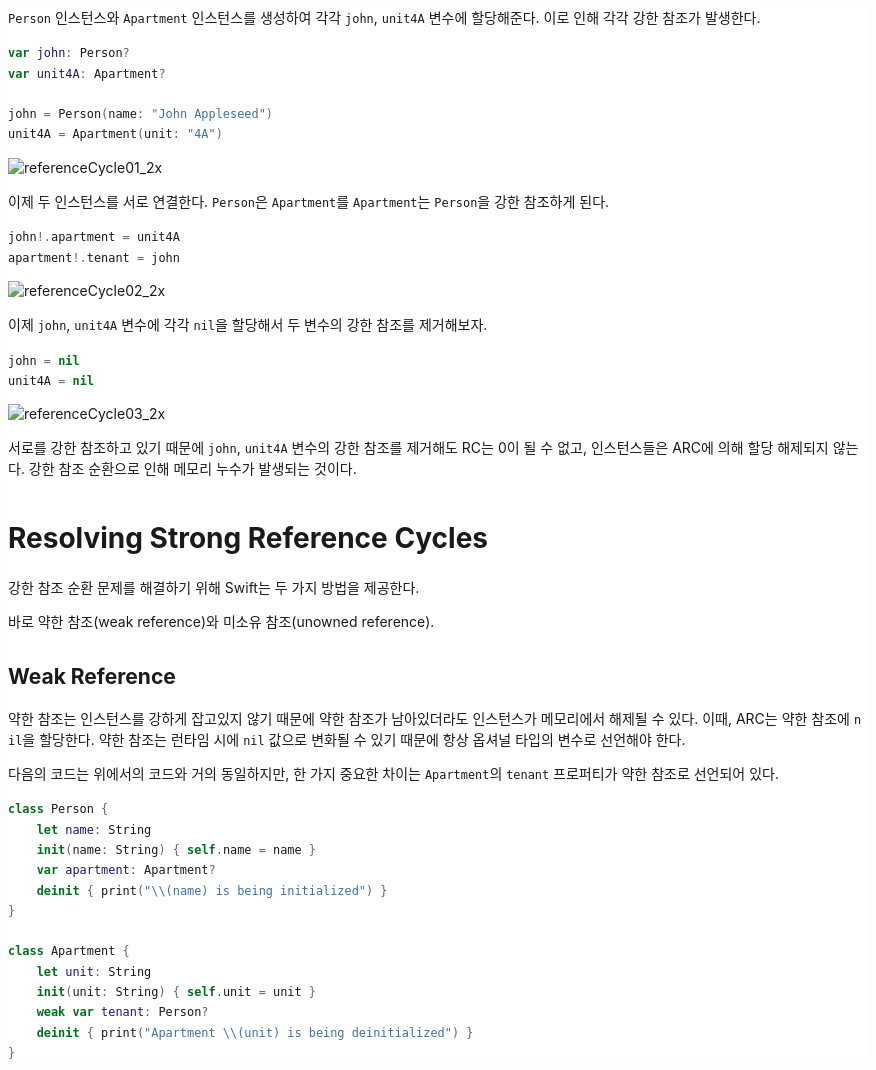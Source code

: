 `Person` 인스턴스와 `Apartment` 인스턴스를 생성하여 각각 `john`, `unit4A` 변수에 할당해준다. 이로 인해 각각 강한 참조가 발생한다.

```swift
var john: Person?
var unit4A: Apartment?

john = Person(name: "John Appleseed")
unit4A = Apartment(unit: "4A")
```


![referenceCycle01_2x](https://user-images.githubusercontent.com/48352065/102315625-cc0e8200-3fb7-11eb-91a7-78c89c6d818b.png)


이제 두 인스턴스를 서로 연결한다. `Person`은 `Apartment`를 `Apartment`는 `Person`을 강한 참조하게 된다.

``` swift
john!.apartment = unit4A
apartment!.tenant = john
```

![referenceCycle02_2x](https://user-images.githubusercontent.com/48352065/102315624-cb75eb80-3fb7-11eb-9e4d-a5773fd79f1f.png)



이제 `john`, `unit4A` 변수에 각각 `nil`을 할당해서 두 변수의 강한 참조를 제거해보자.

```swift
john = nil
unit4A = nil
```

![referenceCycle03_2x](https://user-images.githubusercontent.com/48352065/102315622-cadd5500-3fb7-11eb-8af6-5c41e45e66a5.png)

서로를 강한 참조하고 있기 때문에 `john`, `unit4A` 변수의 강한 참조를 제거해도 RC는 0이 될 수 없고, 인스턴스들은 ARC에 의해 할당 해제되지 않는다. 강한 참조 순환으로 인해 메모리 누수가 발생되는 것이다.

# **Resolving Strong Reference Cycles**

강한 참조 순환 문제를 해결하기 위해 Swift는 두 가지 방법을 제공한다.

바로 약한 참조(weak reference)와 미소유 참조(unowned reference).

## **Weak Reference**

약한 참조는 인스턴스를 강하게 잡고있지 않기 때문에 약한 참조가 남아있더라도 인스턴스가 메모리에서 해제될 수 있다. 이때, ARC는 약한 참조에 `nil`을 할당한다. 약한 참조는 런타임 시에 `nil` 값으로 변화될 수 있기 때문에 항상 옵셔널 타입의 변수로 선언해야 한다.

다음의 코드는 위에서의 코드와 거의 동일하지만, 한 가지 중요한 차이는 `Apartment`의 `tenant` 프로퍼티가 약한 참조로 선언되어 있다.

```swift
class Person {
    let name: String
    init(name: String) { self.name = name }
    var apartment: Apartment?
    deinit { print("\\(name) is being initialized") }
}

class Apartment {
    let unit: String
    init(unit: String) { self.unit = unit }
    weak var tenant: Person?
    deinit { print("Apartment \\(unit) is being deinitialized") }
}

```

**Task instructions**
Filter this listing and copy only the lines holding the word "Person".

**Output of the task**
: `Person` 인스턴스와 `Apartment` 인스턴스를 생성하여 각각 `john`, `unit4A` 변수에 할당해준다. 이로 인해 각각 강한 참조가 발생한다.
var john: Person?
john = Person(name: "John Appleseed")
이제 두 인스턴스를 서로 연결한다. `Person`은 `Apartment`를 `Apartment`는 `Person`을 강한 참조하게 된다.
class Person {
    weak var tenant: Person?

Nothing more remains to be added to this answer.